Consequently, Plaintiff has failed to meet her burden at the summary judgment stage, as she has not provided any evidence from which a reasonable jury could find that Defendants created or had knowledge of the cardboard box on the floor. See Celotex Corp., 477 U.S. at 322 (noting the non-movant must provide evidence of every element essential to his action to survive summary judgment); Thompson, 312 F.3d at 649 (noting conclusory or speculative allegations or denials, without more, are insufficient to preclude the granting of the summary judgment motion). Therefore, summary judgment in favor of Defendants is proper. See Wilson v. Wal-Mart, Inc., No. CV 3:15-1157-JFA, 2016 WL 3086929, at *4 (D.S.C. June 2, 2016) (granting summary judgment where a plaintiff failed to provide “any evidence from which a reasonable jury could find that Defendant had actual or constructive knowledge of the foreign substance on the floor” (emphasis added)).
RECOMMENDATION
For the reasons set forth above, it is RECOMMENDED that Defendants' Motion, ECF No. 24, be GRANTED.
Notice of Right to File Objections to Report and Recommendation
The parties are advised that they may file specific written objections to this Report and Recommendation with the District Judge. Objections must specifically identify the portions of the Report and Recommendation to which objections are made and the basis for such objections. “[I]n the absence of a timely filed objection, a district court need not conduct a de novo review, but instead must ‘only satisfy itself that there is no clear error on the face of the record in order to accept the recommendation.'” Diamond v. Colonial Life & Acc. Ins. Co., 416 F.3d 310 (4th Cir. 2005) (quoting Fed.R.Civ.P. 72 advisory committee's note).
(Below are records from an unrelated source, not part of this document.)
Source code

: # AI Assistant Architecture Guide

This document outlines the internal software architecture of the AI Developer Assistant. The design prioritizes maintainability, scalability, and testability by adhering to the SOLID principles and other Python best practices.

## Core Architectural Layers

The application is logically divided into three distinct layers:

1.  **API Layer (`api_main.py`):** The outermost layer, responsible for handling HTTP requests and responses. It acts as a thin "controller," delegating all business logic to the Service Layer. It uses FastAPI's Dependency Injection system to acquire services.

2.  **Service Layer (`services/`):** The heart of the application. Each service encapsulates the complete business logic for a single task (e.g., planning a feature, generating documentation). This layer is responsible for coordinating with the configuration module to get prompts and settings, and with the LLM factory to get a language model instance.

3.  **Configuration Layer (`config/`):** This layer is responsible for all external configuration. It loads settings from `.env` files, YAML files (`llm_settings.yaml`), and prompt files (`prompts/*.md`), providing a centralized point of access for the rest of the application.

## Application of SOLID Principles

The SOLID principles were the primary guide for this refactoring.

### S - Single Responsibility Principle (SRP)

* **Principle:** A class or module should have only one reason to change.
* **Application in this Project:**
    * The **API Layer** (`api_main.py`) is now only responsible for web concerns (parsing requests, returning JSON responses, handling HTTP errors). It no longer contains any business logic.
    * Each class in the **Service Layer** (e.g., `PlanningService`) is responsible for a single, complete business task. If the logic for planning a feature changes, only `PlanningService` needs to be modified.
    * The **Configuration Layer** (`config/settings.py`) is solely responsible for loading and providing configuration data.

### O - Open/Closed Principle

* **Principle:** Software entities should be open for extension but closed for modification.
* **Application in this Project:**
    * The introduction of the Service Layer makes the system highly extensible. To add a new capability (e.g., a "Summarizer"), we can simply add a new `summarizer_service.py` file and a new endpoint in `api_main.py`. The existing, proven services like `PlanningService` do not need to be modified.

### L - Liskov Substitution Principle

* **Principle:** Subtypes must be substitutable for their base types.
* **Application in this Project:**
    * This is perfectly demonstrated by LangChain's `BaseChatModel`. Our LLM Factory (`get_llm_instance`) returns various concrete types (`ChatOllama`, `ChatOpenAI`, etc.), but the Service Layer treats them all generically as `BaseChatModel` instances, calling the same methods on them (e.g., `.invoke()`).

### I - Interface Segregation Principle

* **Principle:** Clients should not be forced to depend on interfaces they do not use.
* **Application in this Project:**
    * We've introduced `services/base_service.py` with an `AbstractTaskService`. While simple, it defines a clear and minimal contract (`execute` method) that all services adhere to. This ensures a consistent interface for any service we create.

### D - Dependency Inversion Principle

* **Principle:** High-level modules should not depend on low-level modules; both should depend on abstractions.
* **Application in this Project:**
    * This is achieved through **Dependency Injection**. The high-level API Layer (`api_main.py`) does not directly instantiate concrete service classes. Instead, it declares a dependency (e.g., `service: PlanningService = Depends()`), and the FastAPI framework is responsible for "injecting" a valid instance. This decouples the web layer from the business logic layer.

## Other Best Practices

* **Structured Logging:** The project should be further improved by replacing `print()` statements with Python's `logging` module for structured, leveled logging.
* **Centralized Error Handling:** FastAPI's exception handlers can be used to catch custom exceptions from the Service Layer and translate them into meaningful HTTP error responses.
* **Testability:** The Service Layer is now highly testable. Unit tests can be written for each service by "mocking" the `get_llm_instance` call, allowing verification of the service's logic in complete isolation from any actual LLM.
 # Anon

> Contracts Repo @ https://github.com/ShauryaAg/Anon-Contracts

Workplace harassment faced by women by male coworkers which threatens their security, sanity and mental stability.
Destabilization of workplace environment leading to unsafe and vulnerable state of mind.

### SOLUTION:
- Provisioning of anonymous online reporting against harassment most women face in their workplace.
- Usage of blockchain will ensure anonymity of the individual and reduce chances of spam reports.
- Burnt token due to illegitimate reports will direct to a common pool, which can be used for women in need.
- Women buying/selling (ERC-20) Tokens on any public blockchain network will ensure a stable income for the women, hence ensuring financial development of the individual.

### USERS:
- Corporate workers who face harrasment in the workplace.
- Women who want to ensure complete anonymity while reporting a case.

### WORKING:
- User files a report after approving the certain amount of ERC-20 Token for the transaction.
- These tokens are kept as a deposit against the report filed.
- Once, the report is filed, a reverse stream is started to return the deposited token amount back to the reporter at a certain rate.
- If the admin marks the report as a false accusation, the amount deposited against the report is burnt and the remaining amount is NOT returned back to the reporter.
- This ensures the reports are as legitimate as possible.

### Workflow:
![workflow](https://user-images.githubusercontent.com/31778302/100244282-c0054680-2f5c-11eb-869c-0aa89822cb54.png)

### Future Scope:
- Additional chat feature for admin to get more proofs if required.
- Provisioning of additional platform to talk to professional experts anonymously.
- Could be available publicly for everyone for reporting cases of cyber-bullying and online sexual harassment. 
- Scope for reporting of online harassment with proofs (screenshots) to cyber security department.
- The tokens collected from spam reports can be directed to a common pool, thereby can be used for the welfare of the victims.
Specific written objections must be filed within fourteen (14) days of the date of service of this Report and Recommendation. 28 U.S.C. § 636(b)(1); Fed.R.Civ.P. 72(b); see Fed.R.Civ.P. 6(a), (d). Filing by mail pursuant to Federal Rule of Civil Procedure 5 may be accomplished by mailing objections to:
Robin L. Blume, Clerk
United States District Court
Post Office Box 835
Charleston, South Carolina 29402
Failure to timely file specific written objections to this Report and Recommendation will result in waiver of the right to appeal from a judgment of the District Court based upon such Recommendation. 28 U.S.C. § 636(b)(1); Thomas v. Arn, 474 U.S. 140 (1985); Wright v. Collins, 766 F.2d 841 (4th Cir. 1985); United States v. Schronce, 727 F.2d 91 (4th Cir. 1984).